(e) Intended Benefit; Transfer of Interests. This Letter Agreement shall inure to the benefit of, and shall be binding upon, the parties and their respective successors and permitted transferees. No party may transfer any of his or its rights, duties, obligations, or interests hereunder without the prior written consent of the other parties.
(f) Capacity. Each party represents and warrants to the other parties that: (i) such party has full capacity, power, and authority to execute, deliver, and perform this Letter Agreement; and (ii) such party has duly executed and delivered this Letter Agreement, and this Letter Agreement constitutes the legal, valid, and binding obligation of such party, enforceable against such party in accordance with its terms.
(g) Entire Agreement. This Letter Agreement, including any exhibits, schedules and appendices attached hereto and the agreements referenced herein, contain the entire understanding and agreement among the parties with respect to the specific subject matter hereof, and supersedes any prior understandings, communications, and agreements (whether written or oral) among them with respect to the subject matter hereof.

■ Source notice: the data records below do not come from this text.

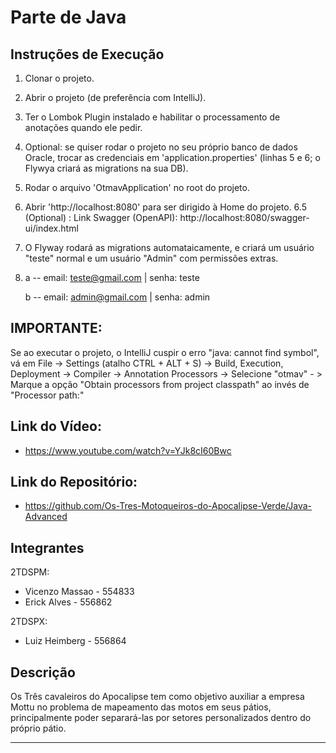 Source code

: # Parte de Java

## Instruções de Execução

1. Clonar o projeto.
2. Abrir o projeto (de preferência com IntelliJ).
3. Ter o Lombok Plugin instalado e habilitar o processamento de anotações quando ele pedir.
4. Optional: se quiser rodar o projeto no seu próprio banco de dados Oracle, trocar as credenciais em 'application.properties' (linhas 5 e 6; o Flywya criará as migrations na sua DB).
5. Rodar o arquivo 'OtmavApplication' no root do projeto.
6. Abrir 'http://localhost:8080' para ser dirigido à Home do projeto.
   6.5 (Optional) : Link Swagger (OpenAPI): http://localhost:8080/swagger-ui/index.html
7. O Flyway rodará as migrations automataicamente, e criará um usuário "teste" normal e um usuário "Admin" com permissões extras.
8. a -- email: teste@gmail.com | senha: teste

   b -- email: admin@gmail.com | senha: admin

## IMPORTANTE:

Se ao executar o projeto, o IntelliJ cuspir o erro "java: cannot find symbol", vá em File -> Settings (atalho CTRL + ALT + S) -> Build, Execution, Deployment -> Compiler -> Annotation Processors -> Selecione "otmav" - > Marque a opção "Obtain processors from project classpath" ao invés de "Processor path:"

## Link do Vídeo:

- https://www.youtube.com/watch?v=YJk8cI60Bwc

## Link do Repositório:

- https://github.com/Os-Tres-Motoqueiros-do-Apocalipse-Verde/Java-Advanced

## Integrantes

2TDSPM:

- Vicenzo Massao - 554833
- Erick Alves - 556862

2TDSPX:

- Luiz Heimberg - 556864

## Descrição

Os Três cavaleiros do Apocalipse tem como objetivo auxiliar a empresa Mottu no problema de mapeamento das motos em seus pátios, principalmente poder separará-las por setores personalizados dentro do próprio pátio.

---
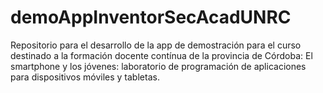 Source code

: # demoAppInventorSecAcadUNRC
Repositorio para el desarrollo de la app de demostración para el curso destinado a la formación docente contínua de la provincia de Córdoba: El smartphone y los jóvenes: laboratorio de programación de aplicaciones para dispositivos móviles y tabletas.
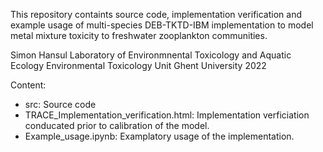 This repository containts source code, implementation verification and example usage of multi-species DEB-TKTD-IBM implementation 
to model metal mixture toxicity to freshwater zooplankton communities. 

Simon Hansul
Laboratory of Environmnental Toxicology and Aquatic Ecology
Environmental Toxicology Unit
Ghent University
2022

Content:
- src: Source code
- TRACE_Implementation_verification.html: Implementation verficiation conducated prior to calibration of the model. 
- Example_usage.ipynb: Examplatory usage of the implementation.

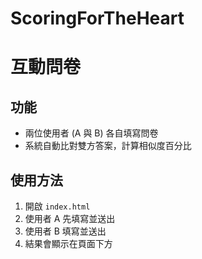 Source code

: # ScoringForTheHeart
# 互動問卷

## 功能
- 兩位使用者 (A 與 B) 各自填寫問卷
- 系統自動比對雙方答案，計算相似度百分比

## 使用方法
1. 開啟 `index.html`
2. 使用者 A 先填寫並送出
3. 使用者 B 填寫並送出
4. 結果會顯示在頁面下方
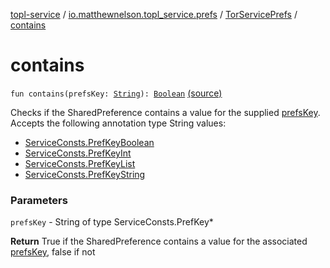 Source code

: [topl-service](../../index.md) / [io.matthewnelson.topl_service.prefs](../index.md) / [TorServicePrefs](index.md) / [contains](./contains.md)

# contains

`fun contains(prefsKey: `[`String`](https://kotlinlang.org/api/latest/jvm/stdlib/kotlin/-string/index.html)`): `[`Boolean`](https://kotlinlang.org/api/latest/jvm/stdlib/kotlin/-boolean/index.html) [(source)](https://github.com/05nelsonm/TorOnionProxyLibrary-Android/blob/master/topl-service/src/main/java/io/matthewnelson/topl_service/prefs/TorServicePrefs.kt#L126)

Checks if the SharedPreference contains a value for the supplied [prefsKey](contains.md#io.matthewnelson.topl_service.prefs.TorServicePrefs$contains(kotlin.String)/prefsKey).
Accepts the following annotation type String values:

* [ServiceConsts.PrefKeyBoolean](../../io.matthewnelson.topl_service.util/-service-consts/-pref-key-boolean/index.md)
* [ServiceConsts.PrefKeyInt](../../io.matthewnelson.topl_service.util/-service-consts/-pref-key-int/index.md)
* [ServiceConsts.PrefKeyList](../../io.matthewnelson.topl_service.util/-service-consts/-pref-key-list/index.md)
* [ServiceConsts.PrefKeyString](../../io.matthewnelson.topl_service.util/-service-consts/-pref-key-string/index.md)

### Parameters

`prefsKey` - String of type ServiceConsts.PrefKey*

**Return**
True if the SharedPreference contains a value for the associated
[prefsKey](contains.md#io.matthewnelson.topl_service.prefs.TorServicePrefs$contains(kotlin.String)/prefsKey), false if not

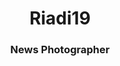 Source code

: <h1 align="center">Riadi19</h1>
<p align="center">
<h3 align="center">News Photographer</h3>
<p align="center">
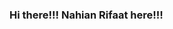 ### Hi there!!! Nahian Rifaat here!!!

<!--
**NahianAlindo/NahianAlindo** is a ✨ _special_ ✨ repository because its `README.md` (this file) appears on your GitHub profile.

Here are some ideas to get you started:

- 🔭 I’m currently working on ... Sentiment Analysis from audiovisual
- 🌱 I’m currently learning ... Aspect Extraction and Opinion Mining using Deep Learning
- 👯 I’m looking to collaborate on ... Mobile Development
- 🤔 I’m looking for help with ... Aspect extraction
- 💬 Ask me about ... Tech and Music
- 📫 How to reach me: ... 
- 😄 Pronouns: ... He/Him
- ⚡ Fun fact: ... I am a singer and also a guitarist
-->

(h) Counterparts. This Letter Agreement may be executed in two or more counterparts, each of which shall be deemed an original, but all of which together shall constitute one and the same instrument. For the avoidance of doubt, affirmation or signature of this Letter Agreement by electronic means shall constitute the execution and delivery of a counterpart of this Letter Agreement by or on behalf of such party intending to be bound by the terms of this Letter Agreement.
(i) Amendments. This Letter Agreement may be amended only by a written instrument signed by each of the parties hereto.
(j) Notices. Any notice, request or other document to be given hereunder to any party hereto shall be given in the manner specified in Section 15.5 of the Purchase Agreement.
(k) Remedies; Non Waiver. No waiver of any breach of this Letter Agreement or of any objection to any act or omission in connection herewith or of any provision hereof shall be implied or claimed by any party or be deemed to constitute a consent to any continuation of such breach, act, or omission or to any waiver, unless in each such case pursuant to a written instrument signed by the party providing such waiver, and then only to the extent set forth therein. A failure or delay by a party in exercising any right, power, privilege, or remedy in respect of this Letter Agreement shall not be presumed to operate as a waiver thereof, and a single or partial exercise of any right, power, privilege, or remedy shall not be presumed to preclude any subsequent or further exercise of that right, power, privilege, or remedy or the exercise of any other right, power, privilege, or remedy.
(l) Binding Effect. Except as provided otherwise herein, this Letter Agreement shall inure to the benefit of, and be binding upon, the parties and their legal representatives, administrators, heirs, successors, and permitted transferees.